Настанет вечер. Тишь. Кузнечик заскребет,
у завитых плетней — играющие дети.
Угрюмый муэдзин на минарет идет,
и молча старики присели у мечети.
Отчетливо звенят гортанные слова
в вечернем воздухе, протяжные как стоны.
Им вторит иногда, вдали, едва-едва
церковный колокол. И вместе плачут звоны…
Все ниже солнце. Вот в огне его луча
холмов песчаные порозовели склоны
и гаснут. В сумерках, отрывисто мыча,
понурые бредут волы в свои загоны.
И дружною толпой, окончив страдный день
в окрестных табаках, работницы-хохлушки
пройдут по зеленям и, уплывая в тень,
затянут вольные, знакомые частушки.
И Русью вдруг пахнет, и сердце защемит…
Уйти бы вдаль — туда, в раздолья ветровые,
где не избыть ни слез, ни крови, ни обид.
Отечество, прости! Воскреснешь ли, Россия?
Весна давно прошла. Отпели соловьи,
кукушка за рекой и та откуковала,
и вылетели пчел мятежные рои,
веселой зеленью долина заиграла.
Короче солнца путь и жарок летний прах,
повысохли ручьи на дне ущелий сирых,
черешня дикая поспела на горах,
и яблони цвели и отцвели в чаирах.
Как скоро! Поглядишь: румянятся плоды
и пухнет помидор в соседнем огороде,
желтеют пажити, огромные скирды
насупились в полях. Уж лето на исходе!
Но так же все горят и нежат небеса,
и рано-порану туманы гор колдуют,
и по краям ложбин кудрявятся леса,
и в рощах горлицы без умолку воркуют.
Все той же музыки мечтательной полна
краса осенняя твоих угодий, Скеле, —
и утра благовест, и ночи тишина,
и звоны полудня, и вечера свирели…
Скеле у Байдар. 1919.
Нагарэль. Сонеты
Памяти Н.С. Гумилева
I. «Нет, — больше, сударь! Шестьдесят четыре…»

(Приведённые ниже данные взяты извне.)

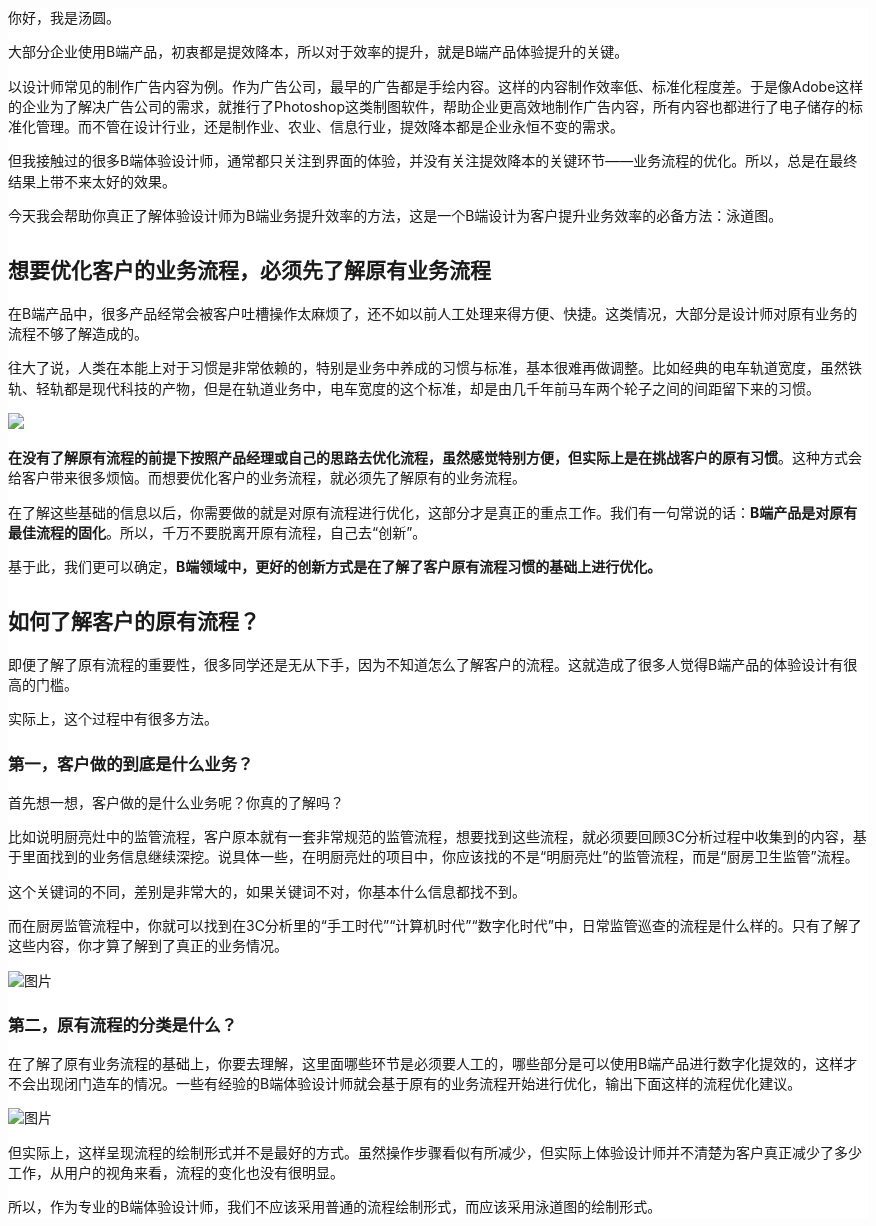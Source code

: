 你好，我是汤圆。

大部分企业使用B端产品，初衷都是提效降本，所以对于效率的提升，就是B端产品体验提升的关键。

以设计师常见的制作广告内容为例。作为广告公司，最早的广告都是手绘内容。这样的内容制作效率低、标准化程度差。于是像Adobe这样的企业为了解决广告公司的需求，就推行了Photoshop这类制图软件，帮助企业更高效地制作广告内容，所有内容也都进行了电子储存的标准化管理。而不管在设计行业，还是制作业、农业、信息行业，提效降本都是企业永恒不变的需求。

但我接触过的很多B端体验设计师，通常都只关注到界面的体验，并没有关注提效降本的关键环节——业务流程的优化。所以，总是在最终结果上带不来太好的效果。

今天我会帮助你真正了解体验设计师为B端业务提升效率的方法，这是一个B端设计为客户提升业务效率的必备方法：泳道图。

## **想要优化客户的业务流程，必须先了解原有业务流程**

在B端产品中，很多产品经常会被客户吐槽操作太麻烦了，还不如以前人工处理来得方便、快捷。这类情况，大部分是设计师对原有业务的流程不够了解造成的。

往大了说，人类在本能上对于习惯是非常依赖的，特别是业务中养成的习惯与标准，基本很难再做调整。比如经典的电车轨道宽度，虽然铁轨、轻轨都是现代科技的产物，但是在轨道业务中，电车宽度的这个标准，却是由几千年前马车两个轮子之间的间距留下来的习惯。

![](https://static001.geekbang.org/resource/image/24/f3/24efb5d289a2af6015fd3a93889b37f3.jpg?wh=5760x3240)

**在没有了解原有流程的前提下按照产品经理或自己的思路去优化流程，虽然感觉特别方便，但实际上是在挑战客户的原有习惯**。这种方式会给客户带来很多烦恼。而想要优化客户的业务流程，就必须先了解原有的业务流程。

在了解这些基础的信息以后，你需要做的就是对原有流程进行优化，这部分才是真正的重点工作。我们有一句常说的话：**B端产品是对原有最佳流程的固化**。所以，千万不要脱离开原有流程，自己去“创新”。

基于此，我们更可以确定，**B端领域中，更好的创新方式是在了解了客户原有流程习惯的基础上进行优化。**

## 如何了解客户的原有流程？

即便了解了原有流程的重要性，很多同学还是无从下手，因为不知道怎么了解客户的流程。这就造成了很多人觉得B端产品的体验设计有很高的门槛。

实际上，这个过程中有很多方法。

### **第一，客户做的到底是什么业务？**

首先想一想，客户做的是什么业务呢？你真的了解吗？

比如说明厨亮灶中的监管流程，客户原本就有一套非常规范的监管流程，想要找到这些流程，就必须要回顾3C分析过程中收集到的内容，基于里面找到的业务信息继续深挖。说具体一些，在明厨亮灶的项目中，你应该找的不是“明厨亮灶”的监管流程，而是“厨房卫生监管”流程。

这个关键词的不同，差别是非常大的，如果关键词不对，你基本什么信息都找不到。

而在厨房监管流程中，你就可以找到在3C分析里的“手工时代”“计算机时代”“数字化时代”中，日常监管巡查的流程是什么样的。只有了解了这些内容，你才算了解到了真正的业务情况。

![图片](https://static001.geekbang.org/resource/image/1e/c2/1e47b64c967f3717e19519067156d4c2.jpg?wh=5760x5805)

### 第二，原有流程的分类是什么？

在了解了原有业务流程的基础上，你要去理解，这里面哪些环节是必须要人工的，哪些部分是可以使用B端产品进行数字化提效的，这样才不会出现闭门造车的情况。一些有经验的B端体验设计师就会基于原有的业务流程开始进行优化，输出下面这样的流程优化建议。

![图片](https://static001.geekbang.org/resource/image/19/0b/19e563062f06e9f456cd03893a2a630b.jpg?wh=5760x3981)

但实际上，这样呈现流程的绘制形式并不是最好的方式。虽然操作步骤看似有所减少，但实际上体验设计师并不清楚为客户真正减少了多少工作，从用户的视角来看，流程的变化也没有很明显。

所以，作为专业的B端体验设计师，我们不应该采用普通的流程绘制形式，而应该采用泳道图的绘制形式。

Нет, — больше, сударь! Шестьдесят четыре.
Уж двадцать два — на Флоре капитан.
А раньше: Грек, Меркурий, Океан…
Да, старость не на радость в Божьем мире.
Удушье, знобь, не голова: чурбан.
Ногами тоже плох, со сна — что гири.
Немудрено. По кругосветной шири
намаешься в ненастье и туман!
Зато и пожил. Sacramente… споро.
Где не бывал, что песен да вина!
А женщины! Послушай, старина…
Но крепче всех запомнилась одна:
плясунья из таверн Сан-Сальвадора,
креолка, Нагарэль, дочь матадора.
II. «Извольте, расскажу. Хоть забулдыга…»
Извольте, расскажу. Хоть забулдыга,
поверьте на слово: не врал досель.
Что было, сударь, было. Нагарэль…
Оглянешься, и память — словно книга.
Ну-с, в ту пору уж несколько недель,
у Бахии, на палубе Родрига,
испанского сторожевого брига,
я проклинал тропический апрель.
Зной, ливень, штиль. По вечерам из порта —
и музыка, и песни. Как дурак,
ночь напролет стоишь, стоишь у борта,
в уме прикидываешь так и сяк,
и отпуска, бывало, ждешь до черта.
Однажды утром… Чокнемся, земляк!
III. «Однажды: Юнга, — слышу голос, — в рубку!..»
Однажды: «Юнга, — слышу голос, — в рубку!»
Бегу. А капитан (старик, добряк
и пьяница, да трезвый — не моряк)
глядит хитро, пожевывает трубку.
«Что ж, твой черёд!» — и показал на шлюпку.
Весь день в порту, из кабака в кабак,
брожу с матросами, курю табак
и вздрагиваю, как завижу юбку.
Тогда же под вечер в таверне «Крот»
и встретились… Ну, подмигнул украдкой.
Пришла, подсела, черным глазом жжет.
Молчит… И вдруг, змея, прильнула сладко
и на тебе! — поцеловала в рот.
Так началось. А кончилось… не гладко.